Sunday, June 24, 2007

Cartesian product of dimensions

I am indeed amazed when I consider how weak my mind is and how prone to error --Rene Descartes

This is not a recommended approach; only explained here so that you can identify it when it presents itself and avoid it.

The following indexes are created on the star schema example shown before:
  1. Concatenated index is created on the fact table: sales_transaction (transaction_detail_key, product_key, sales_org_key, calendar_key) - note the difference, compared to the nested join approach where multiple indexes on each foreign key were created
  2. In addition some indexes may be created on the dimension attributes that are frequently queried: transaction_details (transaction_type), product (SKU), sales_organization (clerk), etc.
The nested fact join approach joins the large fact table again and again with the small dimension. Even though the result of each join results in smaller and smaller data set for subsequent joins, the large fact table does get operated on several times. One way to avoid multiple large fact table operations is to first get all possible values for all the dimensions in the query (Cartesian product), and then join the result only once to the fact table:
mysql> SELECT transaction_type, category, store, sum(dollar_retail_amount - dollar_discount_amount) AS dollar_sales
-----> FROM sales_transaction fact,
-----> (SELECT calendar_key, transaction_detail_key, product_key, sales_org_key,
-----> transaction_type, category, store
-----> FROM calendar, transaction_details, product, sales_organization
-----> WHERE calendar.date = '2007-02-01'
-----> AND transaction_type = '1-Regular'
-----> AND SKU in ('
0698615003075', '657950837813')
-----> AND clerk in ('123', '456')) dim
-----> WHERE fact.calendar_key = dim.calendar_key
-----> AND fact.transaction_detail_key = dim.transaction_detail_key
-----> AND fact.product_key = dim.product_key
-----> AND fact.sales_org_key = dim.sales_org_key;
Note the absence of any join condition in the sub-query that returns dimension data for joining with the large fact table. This is what results in the Cartesian product. The explain plan determined by the optimizer will look very similar to this:
+----+-------------+---------------------+-------+------------------------+------------------------+----------------------------------------------------------------------------------+---------------------------------+
| id | select_type | table | type | possible_keys | key | ref | Extra |
+----+-------------+---------------------+-------+------------------------+------------------------+----------------------------------------------------------------------------------+---------------------------------+
| 1 | PRIMARY | <derived2> | ALL | NULL |
NULL | NULL | Using temporary; Using filesort |
| 1 | PRIMARY | fact | ref | sales_transaction_idx |
sales_transaction_idx | dim.transaction_detail_key, dim.product_key, dim.sales_org_key, dim.calendar_key | Using where |
| 2 | DERIVED | calendar | ALL | NULL | NULL | NULL | Using where |
| 2 | DERIVED | transaction_details | range | transaction_detail_key | transaction_detail_key | NULL | Using where |
| 2 | DERIVED | product | range | product_key | product_key | NULL | Using where |
| 2 | DERIVED | sales_organization | range | sales_org_key |
sales_org_key | NULL | Using where |
+----+-------------+---------------------+-------+------------------------+------------------------+----------------------------------------------------------------------------------+---------------------------------+
This optimizer plan will work well only when the number of rows returned by each dimension is very, very small. The number of rows returned by the Cartesian product increases rapidly as the number of rows returned by each dimension increases. If each of the four dimensions in this query returns 100 rows, the Cartesian product will contain 100 million rows and, this approach becomes very, very bad.

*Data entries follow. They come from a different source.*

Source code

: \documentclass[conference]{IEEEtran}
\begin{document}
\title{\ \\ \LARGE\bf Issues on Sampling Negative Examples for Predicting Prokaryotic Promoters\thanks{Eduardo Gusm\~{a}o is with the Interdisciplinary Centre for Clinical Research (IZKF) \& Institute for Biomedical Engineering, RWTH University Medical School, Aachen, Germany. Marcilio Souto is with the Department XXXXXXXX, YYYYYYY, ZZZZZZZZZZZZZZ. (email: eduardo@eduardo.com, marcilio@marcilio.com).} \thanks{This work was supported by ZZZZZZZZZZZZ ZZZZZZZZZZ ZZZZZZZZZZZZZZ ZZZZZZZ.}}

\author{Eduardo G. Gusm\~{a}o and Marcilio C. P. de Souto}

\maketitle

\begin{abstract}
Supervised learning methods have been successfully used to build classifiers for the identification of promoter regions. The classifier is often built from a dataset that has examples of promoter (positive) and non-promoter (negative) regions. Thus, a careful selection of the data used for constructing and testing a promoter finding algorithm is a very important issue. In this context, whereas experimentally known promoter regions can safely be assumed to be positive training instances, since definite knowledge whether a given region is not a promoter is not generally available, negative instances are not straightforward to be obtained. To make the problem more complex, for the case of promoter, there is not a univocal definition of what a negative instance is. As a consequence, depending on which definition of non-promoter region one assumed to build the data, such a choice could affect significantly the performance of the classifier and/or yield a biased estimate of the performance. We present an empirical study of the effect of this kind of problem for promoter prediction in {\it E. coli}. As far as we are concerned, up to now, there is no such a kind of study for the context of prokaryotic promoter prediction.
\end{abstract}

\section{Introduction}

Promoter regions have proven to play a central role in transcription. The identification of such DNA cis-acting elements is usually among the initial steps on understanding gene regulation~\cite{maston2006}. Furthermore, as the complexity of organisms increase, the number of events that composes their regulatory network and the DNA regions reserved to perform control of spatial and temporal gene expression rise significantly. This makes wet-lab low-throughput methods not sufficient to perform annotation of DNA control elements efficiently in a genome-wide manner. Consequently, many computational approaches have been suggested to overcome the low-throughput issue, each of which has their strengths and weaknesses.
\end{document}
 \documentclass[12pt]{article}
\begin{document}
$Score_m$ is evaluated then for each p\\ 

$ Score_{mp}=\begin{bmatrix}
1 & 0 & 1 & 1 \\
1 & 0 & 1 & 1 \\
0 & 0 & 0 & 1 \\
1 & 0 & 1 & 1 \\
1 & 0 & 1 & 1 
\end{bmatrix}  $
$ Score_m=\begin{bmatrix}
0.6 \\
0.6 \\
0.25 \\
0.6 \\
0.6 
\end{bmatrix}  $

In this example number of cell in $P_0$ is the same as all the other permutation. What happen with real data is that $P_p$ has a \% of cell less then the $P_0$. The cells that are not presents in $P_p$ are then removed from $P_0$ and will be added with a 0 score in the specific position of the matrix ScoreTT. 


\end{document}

Also, this approach requires concatenated index that will not work when the required dimension at the leading edge of the index is not used to constrain the query. To avoid this scenario, multiple concatenated indexes will have to be created resulting in index maintenance problems as well.

Before Oracle had gained enough bitmap index experience, this approach was supported with use of the STAR hint in the SQL queries and without resorting to use of sub-query as shown above. This is no longer recommended by Oracle. DB2 will also perform this optimization when required indexes are present, and the number of rows returned by each dimension are small enough, to make it worthwhile. All in all, this approach is generally avoided.